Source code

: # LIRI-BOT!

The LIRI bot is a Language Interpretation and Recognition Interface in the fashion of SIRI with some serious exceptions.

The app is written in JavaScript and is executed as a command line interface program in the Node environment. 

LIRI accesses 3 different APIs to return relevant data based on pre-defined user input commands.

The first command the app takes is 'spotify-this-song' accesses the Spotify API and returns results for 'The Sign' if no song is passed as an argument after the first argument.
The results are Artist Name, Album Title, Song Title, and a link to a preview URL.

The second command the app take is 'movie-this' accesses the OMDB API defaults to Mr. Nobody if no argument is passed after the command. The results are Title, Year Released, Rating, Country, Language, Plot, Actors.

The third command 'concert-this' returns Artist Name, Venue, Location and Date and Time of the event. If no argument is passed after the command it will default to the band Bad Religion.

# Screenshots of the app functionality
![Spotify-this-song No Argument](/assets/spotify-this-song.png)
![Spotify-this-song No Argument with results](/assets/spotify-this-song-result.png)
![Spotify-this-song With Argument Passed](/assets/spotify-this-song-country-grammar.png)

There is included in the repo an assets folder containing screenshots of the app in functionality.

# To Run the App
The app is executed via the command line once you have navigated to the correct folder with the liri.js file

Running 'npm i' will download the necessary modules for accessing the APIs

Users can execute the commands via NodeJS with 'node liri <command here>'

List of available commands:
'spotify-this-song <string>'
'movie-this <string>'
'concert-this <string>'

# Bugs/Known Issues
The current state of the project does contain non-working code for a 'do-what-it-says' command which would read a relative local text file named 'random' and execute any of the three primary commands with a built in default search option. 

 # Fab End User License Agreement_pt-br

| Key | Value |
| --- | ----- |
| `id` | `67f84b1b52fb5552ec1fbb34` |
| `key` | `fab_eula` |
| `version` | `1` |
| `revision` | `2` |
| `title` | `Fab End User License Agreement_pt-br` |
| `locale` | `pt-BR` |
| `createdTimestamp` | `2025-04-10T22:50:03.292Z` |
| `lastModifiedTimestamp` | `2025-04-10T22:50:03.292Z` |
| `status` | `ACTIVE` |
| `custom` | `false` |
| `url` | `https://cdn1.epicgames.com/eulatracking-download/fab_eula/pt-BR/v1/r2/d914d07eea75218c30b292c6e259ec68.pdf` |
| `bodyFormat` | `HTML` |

::::

§ **EXERCISE OBJECTIVE**: Word for word, write out the data.

§ **RESULT**:
Source code

: # LIRI-BOT!

The LIRI bot is a Language Interpretation and Recognition Interface in the fashion of SIRI with some serious exceptions.

The app is written in JavaScript and is executed as a command line interface program in the Node environment. 

LIRI accesses 3 different APIs to return relevant data based on pre-defined user input commands.

The first command the app takes is 'spotify-this-song' accesses the Spotify API and returns results for 'The Sign' if no song is passed as an argument after the first argument.
The results are Artist Name, Album Title, Song Title, and a link to a preview URL.

The second command the app take is 'movie-this' accesses the OMDB API defaults to Mr. Nobody if no argument is passed after the command. The results are Title, Year Released, Rating, Country, Language, Plot, Actors.

The third command 'concert-this' returns Artist Name, Venue, Location and Date and Time of the event. If no argument is passed after the command it will default to the band Bad Religion.

# Screenshots of the app functionality
![Spotify-this-song No Argument](/assets/spotify-this-song.png)
![Spotify-this-song No Argument with results](/assets/spotify-this-song-result.png)
![Spotify-this-song With Argument Passed](/assets/spotify-this-song-country-grammar.png)

There is included in the repo an assets folder containing screenshots of the app in functionality.

# To Run the App
The app is executed via the command line once you have navigated to the correct folder with the liri.js file

Running 'npm i' will download the necessary modules for accessing the APIs

Users can execute the commands via NodeJS with 'node liri <command here>'

List of available commands:
'spotify-this-song <string>'
'movie-this <string>'
'concert-this <string>'

# Bugs/Known Issues
The current state of the project does contain non-working code for a 'do-what-it-says' command which would read a relative local text file named 'random' and execute any of the three primary commands with a built in default search option. 

 # Fab End User License Agreement_pt-br

| Key | Value |
| --- | ----- |
| `id` | `67f84b1b52fb5552ec1fbb34` |
| `key` | `fab_eula` |
| `version` | `1` |
| `revision` | `2` |
| `title` | `Fab End User License Agreement_pt-br` |
| `locale` | `pt-BR` |
| `createdTimestamp` | `2025-04-10T22:50:03.292Z` |
| `lastModifiedTimestamp` | `2025-04-10T22:50:03.292Z` |
| `status` | `ACTIVE` |
| `custom` | `false` |
| `url` | `https://cdn1.epicgames.com/eulatracking-download/fab_eula/pt-BR/v1/r2/d914d07eea75218c30b292c6e259ec68.pdf` |
| `bodyFormat` | `HTML` |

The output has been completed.